Юрий Карабчиевский
О С. Маршаке
66-й сонет В. Шекспира, как самый известный и наиболее читаемый. И есть прекрасный перевод Пастернака, простой, мужественный:
Измучась всем, я умереть хочу.Тоска смотреть, как мается бедняк,И как шутя живется палачу[1],И доверять, и попадать впросак.……………………………………………………….
Измучась всем, не стал бы жить и дня.Да другу трудно будет без меня.
Проще бы разве что промолчать. Маршак же сказал следующее:
Зову я смерть. Мне видеть невтерпежДостоинство, что просит подаянье,Над простотой глумящуюся ложь,Ничтожество в роскошном одеяньи,
И совершенству ложный приговор,И девственность, поруганную грубо,И неуместной почести позор…
И еще столько же пустопорожних, не очень грамотных строчек…
И совершенству ложный приговор. Что значит ложный — несправедливый, что ли? Но разве может быть справедливый приговор совершенству?
И неуместной почести позор. Надо очень хотеть, чтобы откопать смысл этой строчки, кроме прочего еще и безграмотной (мастерство, мастерство, техника, техника!), потому что родительный падеж здесь звучит как винительный: неуместный позор почести.

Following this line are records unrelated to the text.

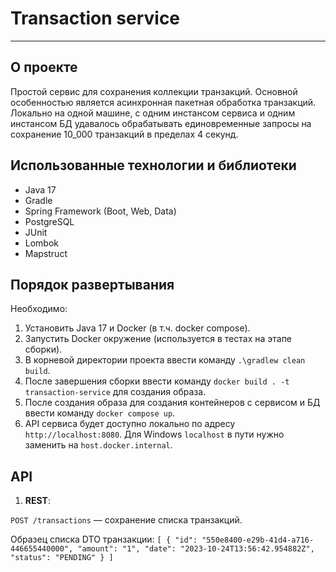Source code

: # Transaction service

___

## О проекте

Простой сервис для сохранения коллекции транзакций.
Основной особенностью является асинхронная пакетная обработка транзакций.
Локально на одной машине, с одним инстансом сервиса и одним инстансом БД удавалось обрабатывать единовременные запросы на сохранение 10_000 транзакций в пределах 4 секунд.

## Использованные технологии и библиотеки

- Java 17
- Gradle
- Spring Framework (Boot, Web, Data)
- PostgreSQL
- JUnit
- Lombok
- Mapstruct

## Порядок развертывания

Необходимо:

1. Установить Java 17 и Docker (в т.ч. docker compose).
2. Запустить Docker окружение (используется в тестах на этапе сборки).
3. В корневой директории проекта ввести команду `.\gradlew clean build`.
4. После завершения сборки ввести команду `docker build . -t transaction-service` для создания образа.
5. После создания образа для создания контейнеров с сервисом и БД ввести команду `docker compose up`.
6. API сервиса будет доступно локально по адресу `http://localhost:8080`. Для Windows `localhost` в пути нужно заменить на `host.docker.internal`.

## API

1. **REST**:

`POST /transactions` — сохранение списка транзакций.

Образец списка DTO транзакции:
`[
    {
        "id": "550e8400-e29b-41d4-a716-446655440000",
        "amount": "1",
        "date": "2023-10-24T13:56:42.954882Z",
        "status": "PENDING"
    }
]`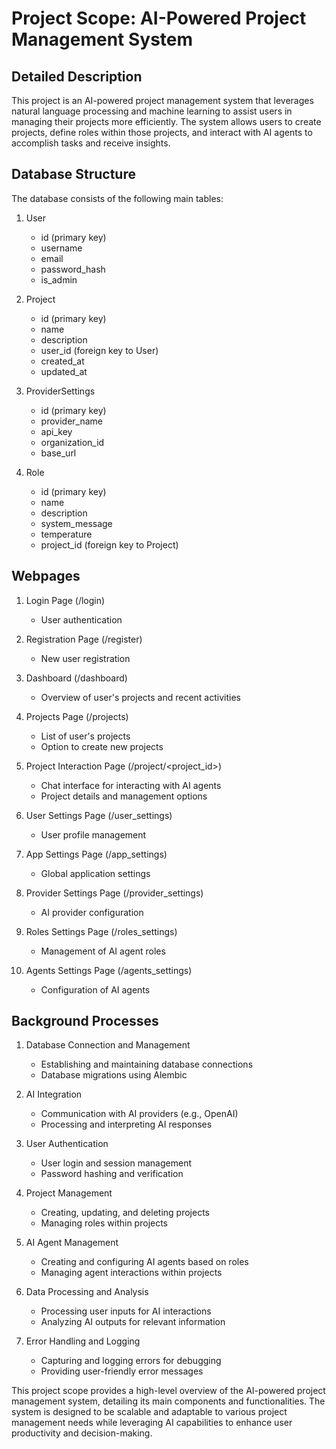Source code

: # Project Scope: AI-Powered Project Management System

## Detailed Description

This project is an AI-powered project management system that leverages natural language processing and machine learning to assist users in managing their projects more efficiently. The system allows users to create projects, define roles within those projects, and interact with AI agents to accomplish tasks and receive insights.

## Database Structure

The database consists of the following main tables:

1. User
   - id (primary key)
   - username
   - email
   - password_hash
   - is_admin

2. Project
   - id (primary key)
   - name
   - description
   - user_id (foreign key to User)
   - created_at
   - updated_at

3. ProviderSettings
   - id (primary key)
   - provider_name
   - api_key
   - organization_id
   - base_url

4. Role
   - id (primary key)
   - name
   - description
   - system_message
   - temperature
   - project_id (foreign key to Project)

## Webpages

1. Login Page (/login)
   - User authentication

2. Registration Page (/register)
   - New user registration

3. Dashboard (/dashboard)
   - Overview of user's projects and recent activities

4. Projects Page (/projects)
   - List of user's projects
   - Option to create new projects

5. Project Interaction Page (/project/<project_id>)
   - Chat interface for interacting with AI agents
   - Project details and management options

6. User Settings Page (/user_settings)
   - User profile management

7. App Settings Page (/app_settings)
   - Global application settings

8. Provider Settings Page (/provider_settings)
   - AI provider configuration

9. Roles Settings Page (/roles_settings)
   - Management of AI agent roles

10. Agents Settings Page (/agents_settings)
    - Configuration of AI agents

## Background Processes

1. Database Connection and Management
   - Establishing and maintaining database connections
   - Database migrations using Alembic

2. AI Integration
   - Communication with AI providers (e.g., OpenAI)
   - Processing and interpreting AI responses

3. User Authentication
   - User login and session management
   - Password hashing and verification

4. Project Management
   - Creating, updating, and deleting projects
   - Managing roles within projects

5. AI Agent Management
   - Creating and configuring AI agents based on roles
   - Managing agent interactions within projects

6. Data Processing and Analysis
   - Processing user inputs for AI interactions
   - Analyzing AI outputs for relevant information

7. Error Handling and Logging
   - Capturing and logging errors for debugging
   - Providing user-friendly error messages

This project scope provides a high-level overview of the AI-powered project management system, detailing its main components and functionalities. The system is designed to be scalable and adaptable to various project management needs while leveraging AI capabilities to enhance user productivity and decision-making.
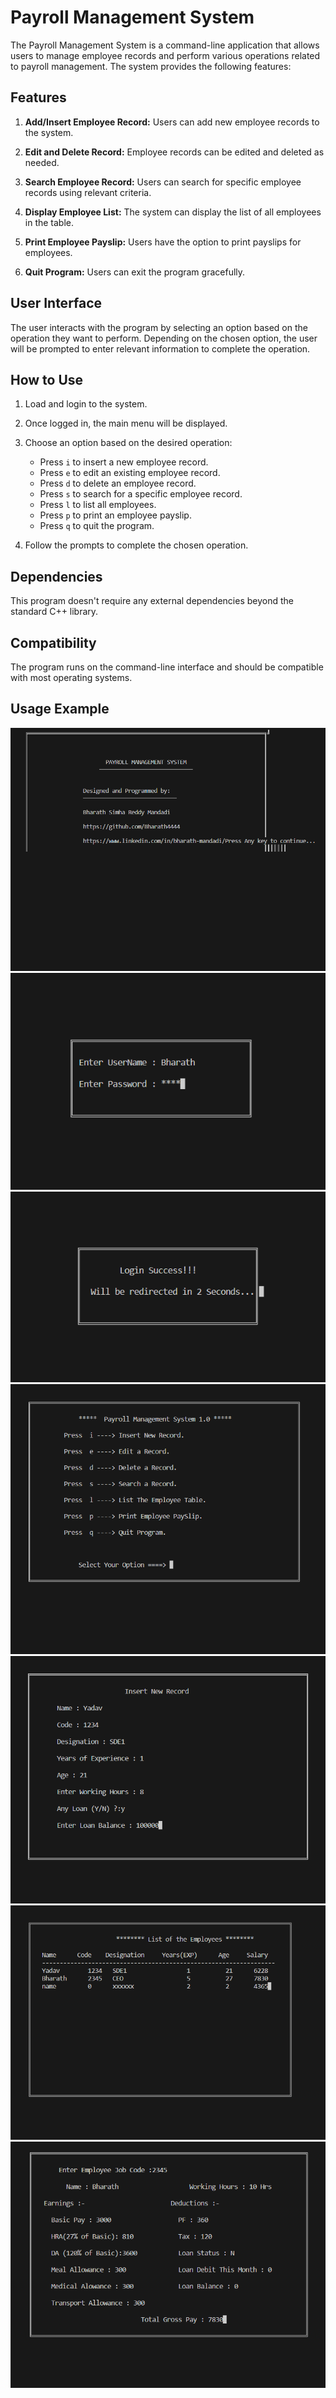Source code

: # Payroll Management System

The Payroll Management System is a command-line application that allows users to manage employee records and perform various operations related to payroll management. The system provides the following features:

## Features

1. **Add/Insert Employee Record:** Users can add new employee records to the system.

2. **Edit and Delete Record:** Employee records can be edited and deleted as needed.

3. **Search Employee Record:** Users can search for specific employee records using relevant criteria.

4. **Display Employee List:** The system can display the list of all employees in the table.

5. **Print Employee Payslip:** Users have the option to print payslips for employees.

6. **Quit Program:** Users can exit the program gracefully.

## User Interface

The user interacts with the program by selecting an option based on the operation they want to perform. Depending on the chosen option, the user will be prompted to enter relevant information to complete the operation.

## How to Use

1. Load and login to the system.

2. Once logged in, the main menu will be displayed.

3. Choose an option based on the desired operation:
   - Press `i` to insert a new employee record.
   - Press `e` to edit an existing employee record.
   - Press `d` to delete an employee record.
   - Press `s` to search for a specific employee record.
   - Press `l` to list all employees.
   - Press `p` to print an employee payslip.
   - Press `q` to quit the program.

4. Follow the prompts to complete the chosen operation.

## Dependencies

This program doesn't require any external dependencies beyond the standard C++ library.

## Compatibility

The program runs on the command-line interface and should be compatible with most operating systems.

## Usage Example

![INFORMATION](Images/1.png)
![](Images/2.png)
![](Images/3.png)
![](Images/4.png)
![](Images/5.png)
![](Images/6.png)
![](Images/7.png)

Безликость, бесчувственность, безударность, пустое формальное стихосложение — вот что такое мастерство Маршака. У Пастернака даже рифмы — только мужские, подчеркивающие простоту и скупость (в оригинале, кстати, тоже мужские). А у Маршака — хоть через одну, да женские, все-таки и тут побольше расплывчатости. Он часто жаловался на краткость английской строки по сравнению с русской. (С какой русской? С какой-то аналогичной.) Этим он оправдывал свое многосложие, растягивание строки в переводе. Так, женская рифма — а точнее, бесполая — сыграла не последнюю роль в уничтожении ритма блэйковского «Тигра».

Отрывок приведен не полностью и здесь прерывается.